_WHAT YOU WILL DO_. Return, in their exact form, the lines that lie between the start of the data below and the line containing "###при использовании opcache", with both ends included.

Items from a data source:
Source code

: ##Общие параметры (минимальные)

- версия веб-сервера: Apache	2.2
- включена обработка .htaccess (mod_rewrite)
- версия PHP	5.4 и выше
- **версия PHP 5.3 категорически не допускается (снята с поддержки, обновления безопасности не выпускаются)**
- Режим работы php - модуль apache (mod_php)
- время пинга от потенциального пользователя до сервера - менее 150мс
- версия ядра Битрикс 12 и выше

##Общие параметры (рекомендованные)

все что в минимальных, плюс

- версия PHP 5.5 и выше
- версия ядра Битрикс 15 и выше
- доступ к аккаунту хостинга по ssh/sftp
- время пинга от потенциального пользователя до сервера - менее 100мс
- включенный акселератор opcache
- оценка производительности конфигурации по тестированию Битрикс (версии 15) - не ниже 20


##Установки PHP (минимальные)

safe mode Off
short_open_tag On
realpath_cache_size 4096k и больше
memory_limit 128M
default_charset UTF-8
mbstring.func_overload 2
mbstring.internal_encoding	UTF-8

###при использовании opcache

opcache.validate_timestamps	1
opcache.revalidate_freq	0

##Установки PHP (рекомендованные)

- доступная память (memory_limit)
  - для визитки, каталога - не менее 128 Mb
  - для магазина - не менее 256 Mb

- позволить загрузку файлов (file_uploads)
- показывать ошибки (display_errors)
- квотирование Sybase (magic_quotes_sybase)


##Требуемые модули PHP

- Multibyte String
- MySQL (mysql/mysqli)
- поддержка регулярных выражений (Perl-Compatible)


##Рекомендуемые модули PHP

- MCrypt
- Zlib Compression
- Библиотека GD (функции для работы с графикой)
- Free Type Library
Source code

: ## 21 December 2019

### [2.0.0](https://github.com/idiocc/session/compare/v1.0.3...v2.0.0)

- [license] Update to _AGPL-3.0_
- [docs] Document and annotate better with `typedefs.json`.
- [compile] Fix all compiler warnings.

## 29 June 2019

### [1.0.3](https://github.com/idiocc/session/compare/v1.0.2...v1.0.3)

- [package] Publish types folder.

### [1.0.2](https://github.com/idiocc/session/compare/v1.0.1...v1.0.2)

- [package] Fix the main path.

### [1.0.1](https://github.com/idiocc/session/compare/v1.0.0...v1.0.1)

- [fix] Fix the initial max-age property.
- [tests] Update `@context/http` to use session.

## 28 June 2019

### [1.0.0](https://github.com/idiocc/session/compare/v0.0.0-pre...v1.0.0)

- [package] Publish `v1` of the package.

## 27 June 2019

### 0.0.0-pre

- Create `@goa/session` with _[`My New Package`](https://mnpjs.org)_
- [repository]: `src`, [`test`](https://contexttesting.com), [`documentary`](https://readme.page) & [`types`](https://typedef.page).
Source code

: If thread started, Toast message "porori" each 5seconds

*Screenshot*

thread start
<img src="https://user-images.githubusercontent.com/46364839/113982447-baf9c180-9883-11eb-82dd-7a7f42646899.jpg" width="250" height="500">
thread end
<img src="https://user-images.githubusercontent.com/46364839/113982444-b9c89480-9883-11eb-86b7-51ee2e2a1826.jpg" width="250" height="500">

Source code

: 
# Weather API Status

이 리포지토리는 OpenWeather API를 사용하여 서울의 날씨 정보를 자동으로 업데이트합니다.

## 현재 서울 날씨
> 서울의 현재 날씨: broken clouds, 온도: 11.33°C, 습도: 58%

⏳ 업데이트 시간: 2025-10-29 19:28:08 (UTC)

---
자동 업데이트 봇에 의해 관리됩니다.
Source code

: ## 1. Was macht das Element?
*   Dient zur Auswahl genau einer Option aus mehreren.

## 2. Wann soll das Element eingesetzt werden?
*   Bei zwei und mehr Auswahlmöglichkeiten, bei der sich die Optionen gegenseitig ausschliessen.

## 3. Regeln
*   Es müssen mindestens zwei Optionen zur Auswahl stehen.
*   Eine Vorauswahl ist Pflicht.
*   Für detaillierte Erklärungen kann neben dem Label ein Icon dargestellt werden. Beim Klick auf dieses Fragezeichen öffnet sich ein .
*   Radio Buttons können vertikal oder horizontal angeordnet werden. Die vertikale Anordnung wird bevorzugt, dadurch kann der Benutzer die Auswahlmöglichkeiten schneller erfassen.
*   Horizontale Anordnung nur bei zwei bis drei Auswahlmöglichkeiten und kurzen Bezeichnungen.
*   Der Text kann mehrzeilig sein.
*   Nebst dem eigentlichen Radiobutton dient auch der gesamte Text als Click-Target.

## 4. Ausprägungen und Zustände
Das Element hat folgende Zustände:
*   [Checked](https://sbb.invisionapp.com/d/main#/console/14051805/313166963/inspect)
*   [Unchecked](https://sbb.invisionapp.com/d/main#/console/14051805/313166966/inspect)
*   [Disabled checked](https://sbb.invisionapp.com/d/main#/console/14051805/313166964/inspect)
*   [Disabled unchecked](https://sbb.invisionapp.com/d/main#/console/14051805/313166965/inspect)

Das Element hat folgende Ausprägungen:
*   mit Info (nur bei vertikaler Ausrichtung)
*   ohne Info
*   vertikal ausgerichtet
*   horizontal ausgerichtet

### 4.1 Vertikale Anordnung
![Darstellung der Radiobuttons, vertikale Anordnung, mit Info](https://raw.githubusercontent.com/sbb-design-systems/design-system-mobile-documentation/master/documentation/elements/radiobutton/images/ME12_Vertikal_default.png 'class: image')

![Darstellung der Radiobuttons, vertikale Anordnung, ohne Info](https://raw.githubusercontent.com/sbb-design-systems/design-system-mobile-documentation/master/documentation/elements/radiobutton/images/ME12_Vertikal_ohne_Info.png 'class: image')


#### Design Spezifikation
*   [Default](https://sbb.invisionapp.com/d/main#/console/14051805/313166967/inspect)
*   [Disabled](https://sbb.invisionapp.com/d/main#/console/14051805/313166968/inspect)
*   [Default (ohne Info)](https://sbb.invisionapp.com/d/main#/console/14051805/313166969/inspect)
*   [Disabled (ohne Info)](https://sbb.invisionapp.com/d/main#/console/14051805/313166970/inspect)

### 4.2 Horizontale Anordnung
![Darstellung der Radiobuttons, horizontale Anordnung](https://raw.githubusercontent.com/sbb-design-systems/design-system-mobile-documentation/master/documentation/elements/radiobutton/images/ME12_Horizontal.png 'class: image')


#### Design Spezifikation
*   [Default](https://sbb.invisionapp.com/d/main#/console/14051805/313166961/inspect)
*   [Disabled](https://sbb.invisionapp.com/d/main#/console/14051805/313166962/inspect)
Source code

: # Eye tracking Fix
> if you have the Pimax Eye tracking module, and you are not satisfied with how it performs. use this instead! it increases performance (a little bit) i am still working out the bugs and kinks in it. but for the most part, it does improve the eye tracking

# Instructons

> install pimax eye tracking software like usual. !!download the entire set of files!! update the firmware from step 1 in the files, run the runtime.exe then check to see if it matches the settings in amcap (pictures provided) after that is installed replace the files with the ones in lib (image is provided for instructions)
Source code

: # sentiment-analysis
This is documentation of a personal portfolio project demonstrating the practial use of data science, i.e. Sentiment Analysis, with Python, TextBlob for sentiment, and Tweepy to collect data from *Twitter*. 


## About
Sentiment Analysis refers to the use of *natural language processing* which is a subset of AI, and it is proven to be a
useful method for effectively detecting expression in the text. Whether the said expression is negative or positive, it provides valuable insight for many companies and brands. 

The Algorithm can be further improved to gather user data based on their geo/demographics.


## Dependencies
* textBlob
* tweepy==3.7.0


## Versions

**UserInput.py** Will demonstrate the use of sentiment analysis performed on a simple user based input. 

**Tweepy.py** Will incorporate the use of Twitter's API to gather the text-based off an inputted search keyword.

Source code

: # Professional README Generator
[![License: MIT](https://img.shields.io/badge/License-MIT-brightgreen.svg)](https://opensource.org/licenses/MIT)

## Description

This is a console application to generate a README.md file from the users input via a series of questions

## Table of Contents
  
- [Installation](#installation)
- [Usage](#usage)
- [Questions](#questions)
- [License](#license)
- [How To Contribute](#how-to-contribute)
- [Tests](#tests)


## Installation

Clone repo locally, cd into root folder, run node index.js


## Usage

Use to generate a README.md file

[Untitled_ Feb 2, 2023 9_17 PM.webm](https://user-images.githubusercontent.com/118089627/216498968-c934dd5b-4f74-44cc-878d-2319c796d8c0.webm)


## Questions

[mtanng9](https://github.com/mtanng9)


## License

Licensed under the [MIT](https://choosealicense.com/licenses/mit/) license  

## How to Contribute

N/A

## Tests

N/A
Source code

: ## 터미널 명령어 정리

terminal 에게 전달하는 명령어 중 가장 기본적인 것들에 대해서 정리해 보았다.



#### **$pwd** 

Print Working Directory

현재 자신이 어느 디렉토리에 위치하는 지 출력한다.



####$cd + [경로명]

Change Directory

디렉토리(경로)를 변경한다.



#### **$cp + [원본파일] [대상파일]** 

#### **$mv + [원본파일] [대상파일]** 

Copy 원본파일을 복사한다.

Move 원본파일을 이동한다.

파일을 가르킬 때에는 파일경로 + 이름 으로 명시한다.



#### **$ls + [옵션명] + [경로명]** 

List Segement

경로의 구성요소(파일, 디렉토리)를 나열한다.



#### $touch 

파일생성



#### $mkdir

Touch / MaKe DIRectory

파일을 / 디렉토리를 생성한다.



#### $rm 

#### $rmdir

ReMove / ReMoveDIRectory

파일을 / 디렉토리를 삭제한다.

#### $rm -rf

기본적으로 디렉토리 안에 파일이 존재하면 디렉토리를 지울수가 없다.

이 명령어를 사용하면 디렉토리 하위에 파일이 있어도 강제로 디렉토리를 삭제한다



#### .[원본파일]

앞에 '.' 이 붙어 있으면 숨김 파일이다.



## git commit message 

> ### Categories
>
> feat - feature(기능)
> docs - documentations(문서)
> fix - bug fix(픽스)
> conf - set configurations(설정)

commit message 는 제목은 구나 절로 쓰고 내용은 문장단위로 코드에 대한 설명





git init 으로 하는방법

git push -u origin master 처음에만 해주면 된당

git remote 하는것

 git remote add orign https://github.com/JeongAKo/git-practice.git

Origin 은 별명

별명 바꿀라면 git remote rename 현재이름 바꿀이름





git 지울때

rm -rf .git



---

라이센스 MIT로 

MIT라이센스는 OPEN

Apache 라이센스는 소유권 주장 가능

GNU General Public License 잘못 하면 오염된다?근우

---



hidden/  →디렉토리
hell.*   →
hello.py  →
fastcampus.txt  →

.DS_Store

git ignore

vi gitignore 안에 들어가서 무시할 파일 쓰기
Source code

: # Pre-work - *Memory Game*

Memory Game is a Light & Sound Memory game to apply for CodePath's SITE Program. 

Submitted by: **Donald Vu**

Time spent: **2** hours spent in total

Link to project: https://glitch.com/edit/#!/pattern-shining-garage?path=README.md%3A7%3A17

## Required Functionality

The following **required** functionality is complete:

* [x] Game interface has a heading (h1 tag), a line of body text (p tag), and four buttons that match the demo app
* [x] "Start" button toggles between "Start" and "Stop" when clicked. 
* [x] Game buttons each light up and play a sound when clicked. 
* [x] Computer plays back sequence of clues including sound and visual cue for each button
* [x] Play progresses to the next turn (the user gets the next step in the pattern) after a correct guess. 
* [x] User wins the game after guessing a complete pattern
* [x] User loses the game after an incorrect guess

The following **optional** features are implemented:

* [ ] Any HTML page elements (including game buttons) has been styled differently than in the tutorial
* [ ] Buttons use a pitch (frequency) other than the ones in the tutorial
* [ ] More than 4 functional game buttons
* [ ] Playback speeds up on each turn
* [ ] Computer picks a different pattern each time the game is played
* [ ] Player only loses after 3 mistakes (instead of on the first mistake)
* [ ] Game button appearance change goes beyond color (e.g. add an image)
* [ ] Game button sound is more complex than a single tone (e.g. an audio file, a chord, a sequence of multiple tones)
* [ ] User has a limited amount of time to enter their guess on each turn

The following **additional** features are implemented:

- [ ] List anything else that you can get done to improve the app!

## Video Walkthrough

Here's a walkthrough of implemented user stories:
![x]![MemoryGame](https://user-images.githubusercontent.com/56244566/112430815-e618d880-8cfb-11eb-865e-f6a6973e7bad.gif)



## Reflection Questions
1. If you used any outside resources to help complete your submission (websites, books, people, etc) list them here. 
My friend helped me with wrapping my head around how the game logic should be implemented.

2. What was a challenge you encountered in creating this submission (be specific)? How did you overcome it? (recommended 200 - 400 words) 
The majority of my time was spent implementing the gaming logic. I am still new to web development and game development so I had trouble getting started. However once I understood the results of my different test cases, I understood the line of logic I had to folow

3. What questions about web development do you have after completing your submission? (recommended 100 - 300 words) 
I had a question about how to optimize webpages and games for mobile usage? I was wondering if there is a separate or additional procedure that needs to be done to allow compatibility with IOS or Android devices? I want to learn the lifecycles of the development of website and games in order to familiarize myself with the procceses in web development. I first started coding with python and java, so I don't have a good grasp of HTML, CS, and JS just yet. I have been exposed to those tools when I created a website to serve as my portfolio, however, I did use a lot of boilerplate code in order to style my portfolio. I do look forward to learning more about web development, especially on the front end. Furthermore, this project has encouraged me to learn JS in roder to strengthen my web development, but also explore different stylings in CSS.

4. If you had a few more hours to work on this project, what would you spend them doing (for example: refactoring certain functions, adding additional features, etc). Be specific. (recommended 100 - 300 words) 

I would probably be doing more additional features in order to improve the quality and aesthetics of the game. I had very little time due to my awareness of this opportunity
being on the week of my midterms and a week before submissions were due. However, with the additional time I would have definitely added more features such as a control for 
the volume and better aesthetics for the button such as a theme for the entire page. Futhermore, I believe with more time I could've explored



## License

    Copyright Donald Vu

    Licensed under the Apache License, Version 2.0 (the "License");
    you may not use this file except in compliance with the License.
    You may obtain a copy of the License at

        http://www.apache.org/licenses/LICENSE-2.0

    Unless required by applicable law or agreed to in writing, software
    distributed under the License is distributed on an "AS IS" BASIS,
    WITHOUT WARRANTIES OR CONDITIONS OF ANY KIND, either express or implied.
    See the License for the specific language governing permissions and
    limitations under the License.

_SOLUTION TO THIS PROBLEM_.
Source code

: ##Общие параметры (минимальные)

- версия веб-сервера: Apache	2.2
- включена обработка .htaccess (mod_rewrite)
- версия PHP	5.4 и выше
- **версия PHP 5.3 категорически не допускается (снята с поддержки, обновления безопасности не выпускаются)**
- Режим работы php - модуль apache (mod_php)
- время пинга от потенциального пользователя до сервера - менее 150мс
- версия ядра Битрикс 12 и выше

##Общие параметры (рекомендованные)

все что в минимальных, плюс

- версия PHP 5.5 и выше
- версия ядра Битрикс 15 и выше
- доступ к аккаунту хостинга по ssh/sftp
- время пинга от потенциального пользователя до сервера - менее 100мс
- включенный акселератор opcache
- оценка производительности конфигурации по тестированию Битрикс (версии 15) - не ниже 20


##Установки PHP (минимальные)

safe mode Off
short_open_tag On
realpath_cache_size 4096k и больше
memory_limit 128M
default_charset UTF-8
mbstring.func_overload 2
mbstring.internal_encoding	UTF-8

###при использовании opcache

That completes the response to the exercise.